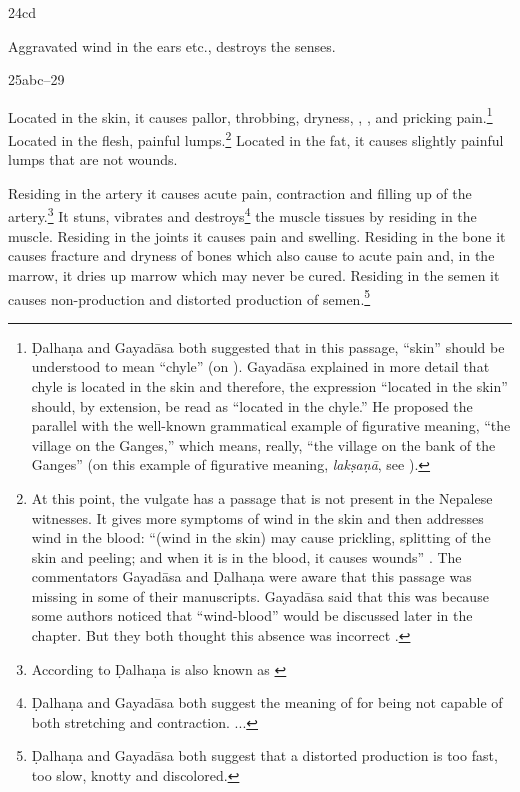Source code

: \begin{translation}
\item[24cd]

	Aggravated wind in the ears etc., destroys the senses.


\item[25abc--29] 

Located in the skin, it causes pallor, throbbing, dryness,
, , and pricking
pain.\footnote{Ḍalhaṇa and Gayadāsa both suggested that in this
    passage,  “skin” should be understood to mean 
    “chyle” (on ). Gayadāsa explained in more detail that
    chyle is located in the skin and therefore, the expression
     “located in the skin” should, by extension, be read as
     “located in the chyle.”  He proposed the parallel with
    the well-known grammatical example of figurative meaning,
     “the village on the Ganges,” which means,
    really, “the village on the bank of the Ganges” (on this example of
    figurative meaning, \emph{lakṣaṇā}, see
    \cites[698--699]{jhal-1978}[ch.\,6]{kunj-1963}).} Located in the
    flesh, painful lumps.\footnote{At this point, the vulgate has a
        passage that is not present in the Nepalese witnesses.  It gives more
        symptoms of wind in the skin and then addresses wind in the blood:
        “(wind in the skin) may cause prickling, splitting of the skin and
        peeling; and when it is in the blood, it causes wounds”
        \citep[261]{vulgate}. The commentators Gayadāsa and Ḍalhaṇa were aware
        that this passage was missing in some of their manuscripts.  Gayadāsa
        said that this was because some authors noticed that 
        “wind-blood” would be discussed later in the chapter. But they both
        thought this absence was incorrect \citep[262]{vulgate}.} Located in
        the fat, it causes slightly painful lumps that are not wounds.

	Residing in the artery it causes acute pain, contraction and filling up
	of the artery.\footnote{According to Ḍalhaṇa  is also
	known as  \citep[262]{vulgate}} It stuns, vibrates and
	destroys\footnote{Ḍalhaṇa and Gayadāsa both suggest the meaning of
	 for being not capable of both stretching and contraction.
	\citep[262]{vulgate} ...} the muscle tissues by residing in the muscle.
	Residing in the joints it causes pain and swelling. Residing in the bone
	it causes fracture and dryness of bones which also cause to acute pain
	and, in the marrow, it dries up marrow which may never be cured.
	Residing in the semen it causes non-production and distorted production
	of semen.\footnote{Ḍalhaṇa and Gayadāsa both suggest that a distorted
	production  is too fast, too slow, knotty and
	discolored.} 



\end{translation}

===============

## WHAT NEEDS TO BE DONE:
After locating the line that contains "Residing in the joints", print that line and every one after it through the last line of the listing, exactly.

## SOLUTION TO THIS EXERCISE:
	Residing in the joints it causes pain and swelling. Residing in the bone
	it causes fracture and dryness of bones which also cause to acute pain
	and, in the marrow, it dries up marrow which may never be cured.
	Residing in the semen it causes non-production and distorted production
	of semen.\footnote{Ḍalhaṇa and Gayadāsa both suggest that a distorted
	production  is too fast, too slow, knotty and
	discolored.} 



\end{translation}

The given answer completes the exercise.